WHAT IS NEEDED = Every line below that holds the string "secvent" should be copied.

***** RECORDS PROVIDED *****

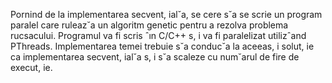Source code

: Pornind de la implementarea secvent, ial˘a, se cere s˘a se scrie un program paralel care ruleaz˘a un algoritm
genetic pentru a rezolva problema rucsacului. Programul va fi scris ˆın C/C++ s, i va fi paralelizat utilizˆand
PThreads. Implementarea temei trebuie s˘a conduc˘a la aceeas, i solut, ie ca implementarea secvent, ial˘a s, i s˘a
scaleze cu num˘arul de fire de execut, ie.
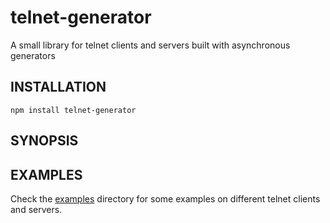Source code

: # telnet-generator

A small library for telnet clients and servers built with asynchronous generators

## INSTALLATION

    npm install telnet-generator

## SYNOPSIS

## EXAMPLES

Check the [examples](./examples) directory for some examples on different telnet clients and servers.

*****

EXERCISE OUTPUT =
: Pornind de la implementarea secvent, ial˘a, se cere s˘a se scrie un program paralel care ruleaz˘a un algoritm
PThreads. Implementarea temei trebuie s˘a conduc˘a la aceeas, i solut, ie ca implementarea secvent, ial˘a s, i s˘a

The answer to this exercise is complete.